___ DATA SHOWN

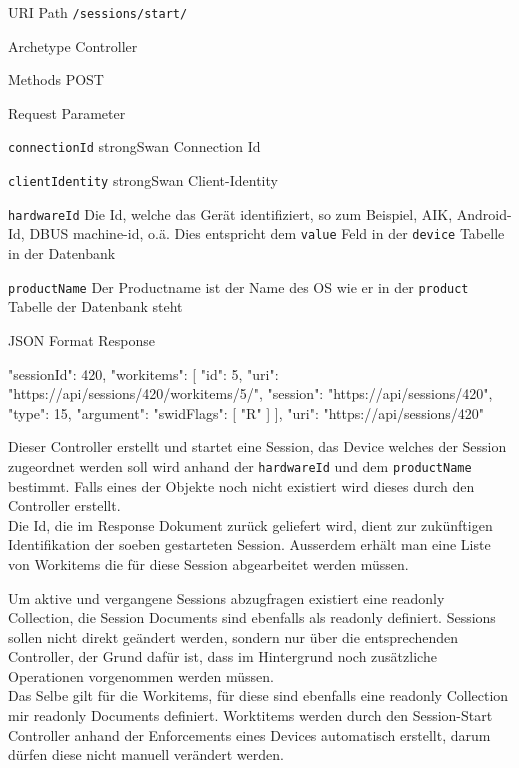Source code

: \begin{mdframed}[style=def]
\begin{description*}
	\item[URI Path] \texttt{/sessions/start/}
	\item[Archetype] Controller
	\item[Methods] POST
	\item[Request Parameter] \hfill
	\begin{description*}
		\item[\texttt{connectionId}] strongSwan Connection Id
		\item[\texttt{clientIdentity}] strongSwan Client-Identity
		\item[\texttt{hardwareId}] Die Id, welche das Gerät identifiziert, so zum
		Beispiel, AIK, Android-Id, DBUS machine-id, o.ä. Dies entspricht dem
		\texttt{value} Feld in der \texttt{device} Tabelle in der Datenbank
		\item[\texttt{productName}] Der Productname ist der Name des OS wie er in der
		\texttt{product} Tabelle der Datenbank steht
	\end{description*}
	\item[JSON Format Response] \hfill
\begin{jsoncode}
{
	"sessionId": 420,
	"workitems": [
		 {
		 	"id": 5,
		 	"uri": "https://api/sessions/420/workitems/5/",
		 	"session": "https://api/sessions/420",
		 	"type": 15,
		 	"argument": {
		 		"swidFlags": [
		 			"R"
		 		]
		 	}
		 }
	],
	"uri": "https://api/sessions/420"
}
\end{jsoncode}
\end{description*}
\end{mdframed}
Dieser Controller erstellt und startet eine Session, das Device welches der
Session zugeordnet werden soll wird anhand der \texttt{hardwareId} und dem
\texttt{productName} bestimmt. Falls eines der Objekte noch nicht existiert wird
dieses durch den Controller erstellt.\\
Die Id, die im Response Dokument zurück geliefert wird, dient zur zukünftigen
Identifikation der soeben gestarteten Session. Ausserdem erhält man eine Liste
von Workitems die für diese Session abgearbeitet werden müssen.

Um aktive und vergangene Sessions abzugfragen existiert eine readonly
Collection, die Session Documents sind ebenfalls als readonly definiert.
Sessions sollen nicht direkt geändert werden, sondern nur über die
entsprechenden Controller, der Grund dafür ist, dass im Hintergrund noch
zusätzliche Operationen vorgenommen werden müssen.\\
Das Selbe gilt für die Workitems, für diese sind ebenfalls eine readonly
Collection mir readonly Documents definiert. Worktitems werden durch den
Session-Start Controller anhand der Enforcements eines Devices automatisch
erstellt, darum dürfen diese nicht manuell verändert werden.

______

**EXERCISE AIM**. Among the records, find every line holding the word "werden" and copy it.

**SOLUTION TO THIS EXERCISE**.
Session zugeordnet werden soll wird anhand der \texttt{hardwareId} und dem
von Workitems die für diese Session abgearbeitet werden müssen.
Sessions sollen nicht direkt geändert werden, sondern nur über die
zusätzliche Operationen vorgenommen werden müssen.\\
Collection mir readonly Documents definiert. Worktitems werden durch den
erstellt, darum dürfen diese nicht manuell verändert werden.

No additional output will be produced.